• ASSIGNED TASK
Retype each line of the data below exactly, beginning with the first and ending with the one that contains "I have a fascination". Pictures do not belong in the copy.

Extracted data entries:
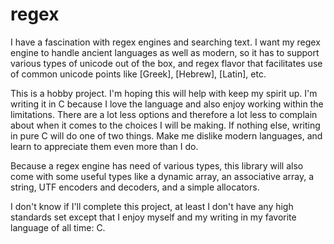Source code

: # regex

I have a fascination with regex engines and searching text. I want my regex engine to handle ancient languages as well as modern, so it has to support various types of unicode out of the box, and regex flavor that facilitates use of common unicode points like [Greek], [Hebrew], [Latin], etc.

This is a hobby project. I'm hoping this will help with keep my spirit up. I'm writing it in C because I love the language and also enjoy working within the limitations. There are a lot less options and therefore a lot less to complain about when it comes to the choices I will be making. If nothing else, writing in pure C will do one of two things. Make me dislike modern languages, and learn to appreciate them even more than I do.

Because a regex engine has need of various types, this library will also come with some useful types like a dynamic array, an associative array, a string, UTF encoders and decoders, and a simple allocators.

I don't know if I'll complete this project, at least I don't have any high standards set except that I enjoy myself and my writing in my favorite language of all time: C.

• EXERCISE RESPONSE
Source code

: # regex

I have a fascination with regex engines and searching text. I want my regex engine to handle ancient languages as well as modern, so it has to support various types of unicode out of the box, and regex flavor that facilitates use of common unicode points like [Greek], [Hebrew], [Latin], etc.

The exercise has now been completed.